EXERCISE: Which lines of the entries below contain the string "then"? Copy each one.

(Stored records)
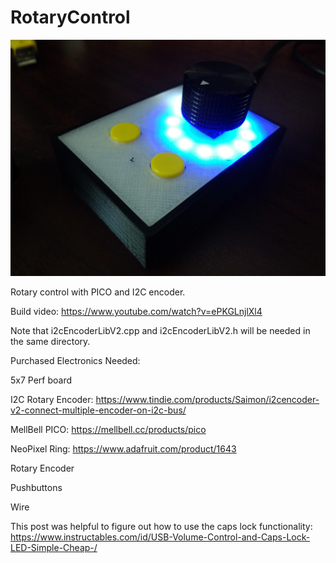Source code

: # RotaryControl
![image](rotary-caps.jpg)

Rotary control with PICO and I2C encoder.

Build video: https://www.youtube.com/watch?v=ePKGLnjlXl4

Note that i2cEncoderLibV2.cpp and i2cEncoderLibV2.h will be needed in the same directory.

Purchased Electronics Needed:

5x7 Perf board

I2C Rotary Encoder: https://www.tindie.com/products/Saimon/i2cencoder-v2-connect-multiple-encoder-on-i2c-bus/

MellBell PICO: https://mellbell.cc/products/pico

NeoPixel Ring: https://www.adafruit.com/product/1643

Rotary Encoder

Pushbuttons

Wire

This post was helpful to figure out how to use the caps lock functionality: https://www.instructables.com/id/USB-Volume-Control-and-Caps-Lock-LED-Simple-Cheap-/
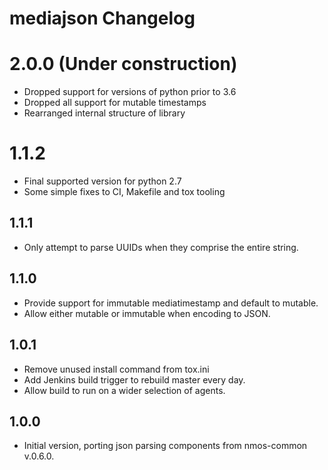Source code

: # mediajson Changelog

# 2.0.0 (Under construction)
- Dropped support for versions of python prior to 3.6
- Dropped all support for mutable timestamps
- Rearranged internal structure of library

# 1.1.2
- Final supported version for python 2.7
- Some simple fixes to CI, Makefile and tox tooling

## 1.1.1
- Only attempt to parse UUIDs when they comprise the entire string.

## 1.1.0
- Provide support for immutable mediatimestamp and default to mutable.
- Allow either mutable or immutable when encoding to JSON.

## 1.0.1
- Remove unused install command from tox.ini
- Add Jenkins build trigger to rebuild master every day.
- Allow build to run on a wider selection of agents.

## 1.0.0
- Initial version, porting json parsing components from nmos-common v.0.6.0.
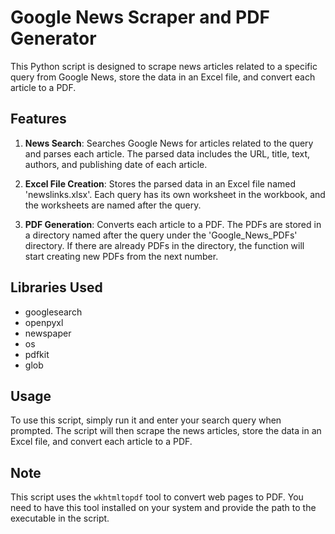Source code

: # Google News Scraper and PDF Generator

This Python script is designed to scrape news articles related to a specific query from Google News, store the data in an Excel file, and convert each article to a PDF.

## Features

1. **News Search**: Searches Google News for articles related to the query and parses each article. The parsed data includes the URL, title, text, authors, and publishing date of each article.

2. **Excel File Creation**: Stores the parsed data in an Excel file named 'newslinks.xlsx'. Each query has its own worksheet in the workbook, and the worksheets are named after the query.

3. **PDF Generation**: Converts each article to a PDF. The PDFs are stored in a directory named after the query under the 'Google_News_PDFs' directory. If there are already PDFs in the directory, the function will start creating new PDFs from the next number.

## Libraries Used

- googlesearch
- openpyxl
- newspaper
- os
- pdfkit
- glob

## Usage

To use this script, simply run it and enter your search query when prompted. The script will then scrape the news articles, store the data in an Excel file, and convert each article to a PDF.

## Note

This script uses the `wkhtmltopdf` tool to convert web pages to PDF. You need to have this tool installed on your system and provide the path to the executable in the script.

* * *

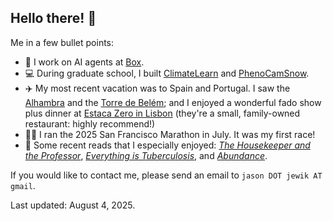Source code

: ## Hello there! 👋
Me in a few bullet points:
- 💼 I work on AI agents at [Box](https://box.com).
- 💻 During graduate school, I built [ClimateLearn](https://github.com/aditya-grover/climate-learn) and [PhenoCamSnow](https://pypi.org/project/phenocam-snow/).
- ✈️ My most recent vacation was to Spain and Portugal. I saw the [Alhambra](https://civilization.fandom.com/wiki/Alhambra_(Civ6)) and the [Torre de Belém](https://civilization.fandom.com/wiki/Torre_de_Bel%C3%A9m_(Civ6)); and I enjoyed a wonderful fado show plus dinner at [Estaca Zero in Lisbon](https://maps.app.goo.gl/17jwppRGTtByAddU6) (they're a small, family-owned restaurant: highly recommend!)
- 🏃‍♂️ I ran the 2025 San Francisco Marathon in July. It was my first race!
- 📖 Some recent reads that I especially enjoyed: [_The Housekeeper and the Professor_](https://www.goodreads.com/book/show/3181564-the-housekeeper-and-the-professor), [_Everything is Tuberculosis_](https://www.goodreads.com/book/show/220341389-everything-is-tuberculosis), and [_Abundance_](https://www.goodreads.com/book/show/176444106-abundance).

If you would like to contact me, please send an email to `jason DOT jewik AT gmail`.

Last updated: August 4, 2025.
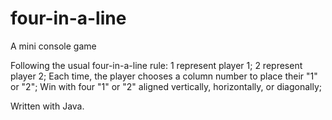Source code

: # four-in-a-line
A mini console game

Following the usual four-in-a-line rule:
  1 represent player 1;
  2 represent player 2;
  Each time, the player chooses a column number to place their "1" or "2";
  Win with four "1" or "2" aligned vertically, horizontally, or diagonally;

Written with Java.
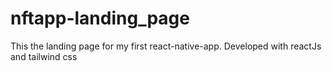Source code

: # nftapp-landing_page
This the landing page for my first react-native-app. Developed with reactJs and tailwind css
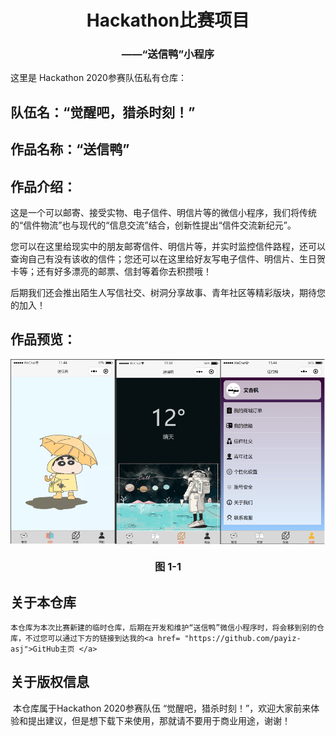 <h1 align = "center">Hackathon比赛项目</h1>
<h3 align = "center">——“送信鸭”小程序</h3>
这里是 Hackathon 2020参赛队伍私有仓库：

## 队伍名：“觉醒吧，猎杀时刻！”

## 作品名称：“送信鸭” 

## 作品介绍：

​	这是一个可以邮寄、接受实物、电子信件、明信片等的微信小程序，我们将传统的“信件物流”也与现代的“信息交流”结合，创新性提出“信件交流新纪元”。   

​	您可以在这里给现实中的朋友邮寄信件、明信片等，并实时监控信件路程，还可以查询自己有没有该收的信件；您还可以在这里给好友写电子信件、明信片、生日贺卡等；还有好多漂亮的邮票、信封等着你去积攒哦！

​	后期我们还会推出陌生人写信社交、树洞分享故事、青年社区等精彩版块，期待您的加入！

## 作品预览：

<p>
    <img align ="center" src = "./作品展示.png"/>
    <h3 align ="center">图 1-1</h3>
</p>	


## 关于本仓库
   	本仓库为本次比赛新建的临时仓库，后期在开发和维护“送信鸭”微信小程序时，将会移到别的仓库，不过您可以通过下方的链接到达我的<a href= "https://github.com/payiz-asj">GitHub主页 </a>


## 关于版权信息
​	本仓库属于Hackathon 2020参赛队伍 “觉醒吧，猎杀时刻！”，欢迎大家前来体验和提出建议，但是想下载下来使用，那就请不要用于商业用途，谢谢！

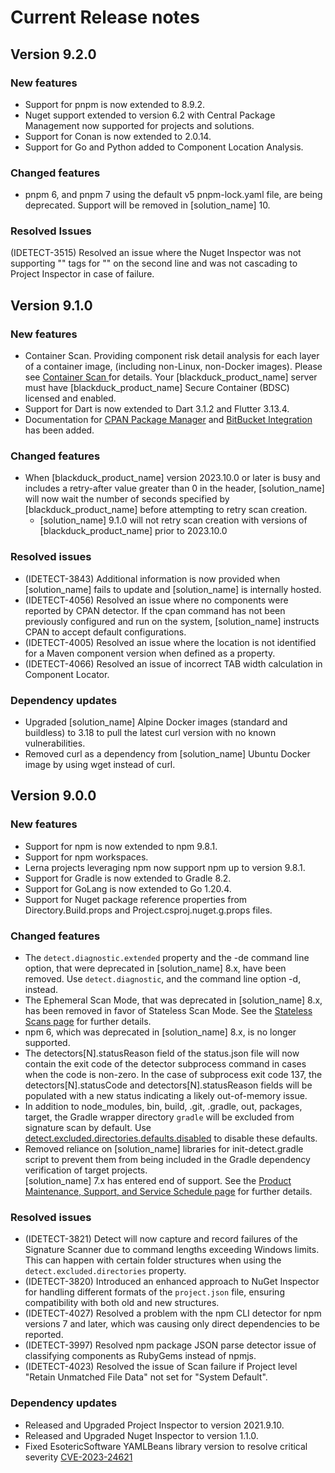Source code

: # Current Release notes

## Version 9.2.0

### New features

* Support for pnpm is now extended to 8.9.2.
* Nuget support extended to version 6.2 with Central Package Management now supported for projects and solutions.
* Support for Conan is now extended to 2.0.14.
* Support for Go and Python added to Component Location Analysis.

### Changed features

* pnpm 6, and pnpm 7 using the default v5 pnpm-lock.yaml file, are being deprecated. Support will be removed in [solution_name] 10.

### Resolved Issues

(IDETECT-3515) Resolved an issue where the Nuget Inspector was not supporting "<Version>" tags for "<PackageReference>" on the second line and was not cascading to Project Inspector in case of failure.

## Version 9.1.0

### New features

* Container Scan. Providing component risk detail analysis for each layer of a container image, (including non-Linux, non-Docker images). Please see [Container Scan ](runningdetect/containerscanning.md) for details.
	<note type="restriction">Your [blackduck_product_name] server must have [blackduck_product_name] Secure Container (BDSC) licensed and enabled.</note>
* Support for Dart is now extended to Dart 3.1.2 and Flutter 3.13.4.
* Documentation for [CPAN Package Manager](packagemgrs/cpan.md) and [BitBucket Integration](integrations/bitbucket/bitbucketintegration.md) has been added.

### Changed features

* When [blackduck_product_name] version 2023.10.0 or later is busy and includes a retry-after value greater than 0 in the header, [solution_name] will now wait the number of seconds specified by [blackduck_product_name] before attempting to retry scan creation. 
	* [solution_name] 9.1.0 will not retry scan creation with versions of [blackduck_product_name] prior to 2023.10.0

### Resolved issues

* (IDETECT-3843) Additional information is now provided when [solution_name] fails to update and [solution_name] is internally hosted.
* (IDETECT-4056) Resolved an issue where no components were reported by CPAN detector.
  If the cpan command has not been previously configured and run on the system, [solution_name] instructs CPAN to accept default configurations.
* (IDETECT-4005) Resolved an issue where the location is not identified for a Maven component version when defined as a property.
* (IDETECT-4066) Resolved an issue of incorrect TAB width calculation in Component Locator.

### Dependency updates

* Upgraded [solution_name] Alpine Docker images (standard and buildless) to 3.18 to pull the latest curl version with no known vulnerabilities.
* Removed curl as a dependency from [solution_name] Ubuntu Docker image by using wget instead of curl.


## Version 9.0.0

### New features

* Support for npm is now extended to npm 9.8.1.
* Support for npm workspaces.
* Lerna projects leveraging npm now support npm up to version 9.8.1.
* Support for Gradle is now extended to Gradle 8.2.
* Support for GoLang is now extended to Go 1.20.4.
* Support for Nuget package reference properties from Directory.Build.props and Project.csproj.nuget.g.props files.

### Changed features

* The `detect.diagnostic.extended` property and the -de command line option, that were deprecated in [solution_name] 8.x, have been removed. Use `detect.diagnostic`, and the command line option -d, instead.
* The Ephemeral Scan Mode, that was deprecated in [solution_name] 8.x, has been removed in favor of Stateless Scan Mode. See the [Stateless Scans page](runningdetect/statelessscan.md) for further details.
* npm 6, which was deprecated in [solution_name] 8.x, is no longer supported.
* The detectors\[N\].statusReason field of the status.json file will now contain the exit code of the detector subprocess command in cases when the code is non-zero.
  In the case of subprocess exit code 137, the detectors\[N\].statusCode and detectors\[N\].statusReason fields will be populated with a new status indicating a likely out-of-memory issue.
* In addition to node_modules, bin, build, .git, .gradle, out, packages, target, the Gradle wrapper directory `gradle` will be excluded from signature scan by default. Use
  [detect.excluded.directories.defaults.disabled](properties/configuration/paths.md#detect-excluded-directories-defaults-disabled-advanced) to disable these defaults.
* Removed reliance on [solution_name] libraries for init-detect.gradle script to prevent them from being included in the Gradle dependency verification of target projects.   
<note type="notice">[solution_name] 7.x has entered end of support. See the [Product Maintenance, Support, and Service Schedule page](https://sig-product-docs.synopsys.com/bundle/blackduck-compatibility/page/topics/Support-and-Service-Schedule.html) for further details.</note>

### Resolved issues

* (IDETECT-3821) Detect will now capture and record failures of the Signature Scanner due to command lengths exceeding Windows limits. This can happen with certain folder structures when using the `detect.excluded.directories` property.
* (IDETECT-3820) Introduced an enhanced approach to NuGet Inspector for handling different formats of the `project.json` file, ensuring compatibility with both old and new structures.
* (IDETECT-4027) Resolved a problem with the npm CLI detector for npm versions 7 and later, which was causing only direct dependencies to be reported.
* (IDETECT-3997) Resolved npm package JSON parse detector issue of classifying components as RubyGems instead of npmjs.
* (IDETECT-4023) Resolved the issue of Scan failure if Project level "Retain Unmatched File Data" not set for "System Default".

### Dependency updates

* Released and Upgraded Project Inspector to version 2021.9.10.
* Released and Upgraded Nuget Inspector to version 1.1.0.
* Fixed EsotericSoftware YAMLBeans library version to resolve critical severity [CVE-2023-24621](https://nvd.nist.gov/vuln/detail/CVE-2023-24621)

...

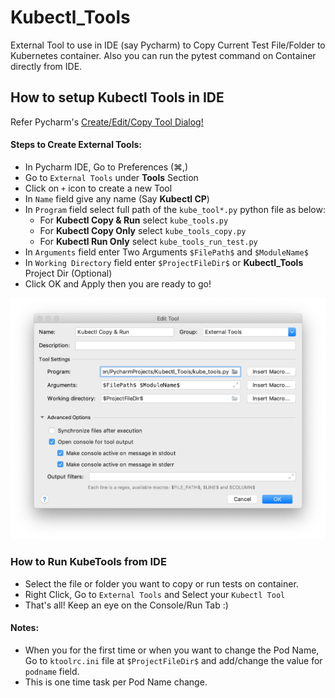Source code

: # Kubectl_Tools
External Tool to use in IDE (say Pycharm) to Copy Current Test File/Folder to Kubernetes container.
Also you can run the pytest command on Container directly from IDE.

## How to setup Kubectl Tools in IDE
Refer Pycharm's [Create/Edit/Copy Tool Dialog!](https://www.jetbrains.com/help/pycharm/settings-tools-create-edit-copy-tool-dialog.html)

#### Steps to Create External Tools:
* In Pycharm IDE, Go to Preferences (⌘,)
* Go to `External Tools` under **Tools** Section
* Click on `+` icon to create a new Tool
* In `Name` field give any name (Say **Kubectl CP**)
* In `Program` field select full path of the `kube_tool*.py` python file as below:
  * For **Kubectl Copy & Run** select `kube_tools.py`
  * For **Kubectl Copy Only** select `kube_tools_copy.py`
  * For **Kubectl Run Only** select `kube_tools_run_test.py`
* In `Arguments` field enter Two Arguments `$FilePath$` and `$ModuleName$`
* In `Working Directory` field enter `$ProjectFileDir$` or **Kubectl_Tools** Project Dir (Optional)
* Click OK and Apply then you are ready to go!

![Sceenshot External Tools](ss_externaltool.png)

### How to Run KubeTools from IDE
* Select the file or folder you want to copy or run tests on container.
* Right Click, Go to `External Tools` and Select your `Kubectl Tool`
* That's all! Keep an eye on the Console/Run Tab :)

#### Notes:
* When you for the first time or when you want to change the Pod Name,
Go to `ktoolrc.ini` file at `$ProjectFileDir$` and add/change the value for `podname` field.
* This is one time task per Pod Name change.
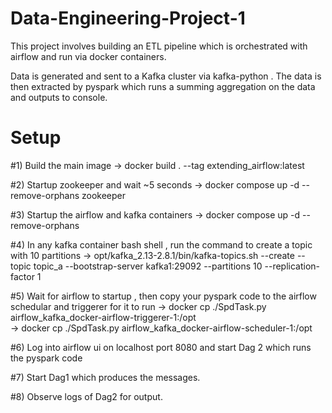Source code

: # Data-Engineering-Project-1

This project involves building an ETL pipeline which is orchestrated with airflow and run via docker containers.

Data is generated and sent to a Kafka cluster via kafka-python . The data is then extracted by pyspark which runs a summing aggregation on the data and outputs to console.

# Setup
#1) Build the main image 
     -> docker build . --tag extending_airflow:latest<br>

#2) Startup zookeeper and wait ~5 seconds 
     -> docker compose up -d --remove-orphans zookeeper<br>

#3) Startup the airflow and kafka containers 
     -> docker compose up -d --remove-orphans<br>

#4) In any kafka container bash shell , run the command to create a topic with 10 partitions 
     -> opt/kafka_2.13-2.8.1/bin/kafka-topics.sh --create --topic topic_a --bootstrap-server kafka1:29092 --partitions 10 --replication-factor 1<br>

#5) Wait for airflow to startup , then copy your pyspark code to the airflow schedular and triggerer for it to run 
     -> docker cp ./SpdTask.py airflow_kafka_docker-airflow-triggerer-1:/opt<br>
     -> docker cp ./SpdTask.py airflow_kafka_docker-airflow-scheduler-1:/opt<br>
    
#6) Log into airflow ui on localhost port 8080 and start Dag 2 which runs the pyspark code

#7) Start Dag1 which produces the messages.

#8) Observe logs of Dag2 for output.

RESULT FOR THIS EXERCISE:
To use this script, simply run it and enter your search query when prompted. The script will then scrape the news articles, store the data in an Excel file, and convert each article to a PDF.
* Click OK and Apply then you are ready to go!
Data is generated and sent to a Kafka cluster via kafka-python . The data is then extracted by pyspark which runs a summing aggregation on the data and outputs to console.
#5) Wait for airflow to startup , then copy your pyspark code to the airflow schedular and triggerer for it to run 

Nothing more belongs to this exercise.